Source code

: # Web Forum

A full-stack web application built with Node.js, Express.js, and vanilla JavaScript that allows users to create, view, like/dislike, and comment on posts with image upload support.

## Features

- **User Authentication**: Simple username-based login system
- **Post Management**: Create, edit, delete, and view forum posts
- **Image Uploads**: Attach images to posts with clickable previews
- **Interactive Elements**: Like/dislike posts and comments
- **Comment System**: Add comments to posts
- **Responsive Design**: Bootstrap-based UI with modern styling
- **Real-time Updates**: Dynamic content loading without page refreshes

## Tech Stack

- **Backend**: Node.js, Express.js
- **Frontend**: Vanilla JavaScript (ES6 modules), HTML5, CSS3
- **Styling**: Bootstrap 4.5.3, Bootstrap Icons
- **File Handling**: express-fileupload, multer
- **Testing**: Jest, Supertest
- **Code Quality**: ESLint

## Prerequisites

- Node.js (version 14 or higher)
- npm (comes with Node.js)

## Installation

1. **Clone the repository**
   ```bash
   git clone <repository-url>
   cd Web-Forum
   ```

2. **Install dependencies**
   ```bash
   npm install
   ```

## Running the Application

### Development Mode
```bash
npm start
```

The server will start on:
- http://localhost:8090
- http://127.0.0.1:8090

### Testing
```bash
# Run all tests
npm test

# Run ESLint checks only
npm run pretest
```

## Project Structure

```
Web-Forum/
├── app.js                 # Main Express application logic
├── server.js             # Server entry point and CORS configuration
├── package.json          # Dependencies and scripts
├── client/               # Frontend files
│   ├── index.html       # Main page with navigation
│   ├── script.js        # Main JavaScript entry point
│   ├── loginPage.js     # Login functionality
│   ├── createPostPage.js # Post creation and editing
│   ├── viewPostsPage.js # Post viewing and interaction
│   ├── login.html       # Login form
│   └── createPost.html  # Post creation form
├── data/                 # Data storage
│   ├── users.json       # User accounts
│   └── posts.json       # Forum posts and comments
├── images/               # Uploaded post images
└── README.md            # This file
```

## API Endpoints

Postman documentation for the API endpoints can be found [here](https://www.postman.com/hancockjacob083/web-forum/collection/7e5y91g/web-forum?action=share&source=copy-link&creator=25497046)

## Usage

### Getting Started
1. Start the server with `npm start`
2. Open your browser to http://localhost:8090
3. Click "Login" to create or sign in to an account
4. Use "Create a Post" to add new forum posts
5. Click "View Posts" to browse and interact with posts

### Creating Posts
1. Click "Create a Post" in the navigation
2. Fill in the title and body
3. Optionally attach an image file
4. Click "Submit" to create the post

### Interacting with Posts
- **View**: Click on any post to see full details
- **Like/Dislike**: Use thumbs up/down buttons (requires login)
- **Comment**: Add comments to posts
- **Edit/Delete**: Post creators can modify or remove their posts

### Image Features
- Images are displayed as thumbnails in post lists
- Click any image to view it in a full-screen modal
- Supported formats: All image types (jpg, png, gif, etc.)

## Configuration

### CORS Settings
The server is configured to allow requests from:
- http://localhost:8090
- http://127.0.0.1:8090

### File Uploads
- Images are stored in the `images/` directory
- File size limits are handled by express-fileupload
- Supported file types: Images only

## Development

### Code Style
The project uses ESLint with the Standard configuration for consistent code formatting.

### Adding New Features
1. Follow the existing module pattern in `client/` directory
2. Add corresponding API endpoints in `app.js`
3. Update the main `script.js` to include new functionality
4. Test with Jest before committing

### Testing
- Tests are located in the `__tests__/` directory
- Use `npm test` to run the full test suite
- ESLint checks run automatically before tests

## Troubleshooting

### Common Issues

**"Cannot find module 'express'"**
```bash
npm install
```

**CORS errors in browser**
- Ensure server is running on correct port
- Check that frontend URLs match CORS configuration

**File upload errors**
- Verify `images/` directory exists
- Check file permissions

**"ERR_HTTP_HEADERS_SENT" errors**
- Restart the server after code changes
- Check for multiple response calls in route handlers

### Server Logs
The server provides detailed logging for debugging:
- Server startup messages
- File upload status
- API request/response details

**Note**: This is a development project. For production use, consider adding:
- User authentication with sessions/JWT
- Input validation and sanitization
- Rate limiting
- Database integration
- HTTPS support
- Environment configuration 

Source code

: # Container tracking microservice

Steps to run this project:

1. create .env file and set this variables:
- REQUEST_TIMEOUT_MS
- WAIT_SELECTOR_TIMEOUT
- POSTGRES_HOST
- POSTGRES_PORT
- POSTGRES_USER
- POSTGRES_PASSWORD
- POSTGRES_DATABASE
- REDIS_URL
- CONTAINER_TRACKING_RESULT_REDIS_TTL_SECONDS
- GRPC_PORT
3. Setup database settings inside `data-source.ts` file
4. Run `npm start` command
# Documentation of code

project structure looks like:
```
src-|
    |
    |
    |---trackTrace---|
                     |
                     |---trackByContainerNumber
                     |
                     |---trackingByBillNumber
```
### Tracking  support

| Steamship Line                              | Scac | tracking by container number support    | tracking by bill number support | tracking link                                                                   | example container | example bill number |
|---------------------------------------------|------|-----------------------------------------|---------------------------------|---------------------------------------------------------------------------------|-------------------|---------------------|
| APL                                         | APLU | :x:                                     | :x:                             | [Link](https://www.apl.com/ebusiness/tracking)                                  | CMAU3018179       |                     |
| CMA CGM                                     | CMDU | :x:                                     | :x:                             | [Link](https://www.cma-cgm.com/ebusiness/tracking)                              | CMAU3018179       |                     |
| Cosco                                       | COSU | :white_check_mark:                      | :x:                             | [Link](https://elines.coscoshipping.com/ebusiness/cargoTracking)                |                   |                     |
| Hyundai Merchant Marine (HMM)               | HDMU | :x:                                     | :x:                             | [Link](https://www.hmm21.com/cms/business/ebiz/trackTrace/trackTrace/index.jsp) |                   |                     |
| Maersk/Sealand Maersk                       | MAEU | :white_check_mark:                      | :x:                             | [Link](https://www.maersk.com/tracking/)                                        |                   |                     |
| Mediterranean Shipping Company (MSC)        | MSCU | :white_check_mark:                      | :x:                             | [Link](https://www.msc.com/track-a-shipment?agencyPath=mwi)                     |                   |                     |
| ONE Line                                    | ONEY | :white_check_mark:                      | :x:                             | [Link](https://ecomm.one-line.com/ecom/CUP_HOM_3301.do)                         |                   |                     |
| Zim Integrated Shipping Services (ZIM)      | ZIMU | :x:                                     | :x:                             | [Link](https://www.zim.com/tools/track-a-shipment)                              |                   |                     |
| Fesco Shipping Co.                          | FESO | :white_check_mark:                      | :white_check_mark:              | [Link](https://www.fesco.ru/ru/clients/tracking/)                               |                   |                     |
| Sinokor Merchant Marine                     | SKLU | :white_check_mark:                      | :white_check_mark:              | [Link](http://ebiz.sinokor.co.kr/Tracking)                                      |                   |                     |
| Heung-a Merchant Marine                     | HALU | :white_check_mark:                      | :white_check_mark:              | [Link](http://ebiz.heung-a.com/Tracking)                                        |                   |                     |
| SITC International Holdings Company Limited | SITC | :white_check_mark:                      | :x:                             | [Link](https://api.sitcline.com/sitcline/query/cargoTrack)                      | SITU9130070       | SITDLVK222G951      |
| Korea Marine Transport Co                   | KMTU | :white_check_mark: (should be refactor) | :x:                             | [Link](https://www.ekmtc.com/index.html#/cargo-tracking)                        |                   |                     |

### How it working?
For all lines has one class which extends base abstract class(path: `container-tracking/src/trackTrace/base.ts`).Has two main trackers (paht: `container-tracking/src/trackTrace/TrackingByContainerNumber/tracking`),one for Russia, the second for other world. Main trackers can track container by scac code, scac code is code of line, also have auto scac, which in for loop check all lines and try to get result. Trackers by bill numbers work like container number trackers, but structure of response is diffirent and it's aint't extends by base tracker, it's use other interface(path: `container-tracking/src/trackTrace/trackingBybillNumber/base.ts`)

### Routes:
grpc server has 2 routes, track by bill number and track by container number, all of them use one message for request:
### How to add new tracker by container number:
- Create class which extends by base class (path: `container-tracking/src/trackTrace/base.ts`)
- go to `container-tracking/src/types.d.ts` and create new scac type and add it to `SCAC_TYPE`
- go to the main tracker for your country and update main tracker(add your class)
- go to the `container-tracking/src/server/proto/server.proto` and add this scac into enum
● ● ●
> _Problem details_:
Retype exactly the lines of the data above that fall between the line with "- Check that" and the line with "- HTTPS support", inclusive, and add nothing.

> _Exercise response_:
- Check that frontend URLs match CORS configuration

**File upload errors**
- Verify `images/` directory exists
- Check file permissions

**"ERR_HTTP_HEADERS_SENT" errors**
- Restart the server after code changes
- Check for multiple response calls in route handlers

### Server Logs
The server provides detailed logging for debugging:
- Server startup messages
- File upload status
- API request/response details

**Note**: This is a development project. For production use, consider adding:
- User authentication with sessions/JWT
- Input validation and sanitization
- Rate limiting
- Database integration
- HTTPS support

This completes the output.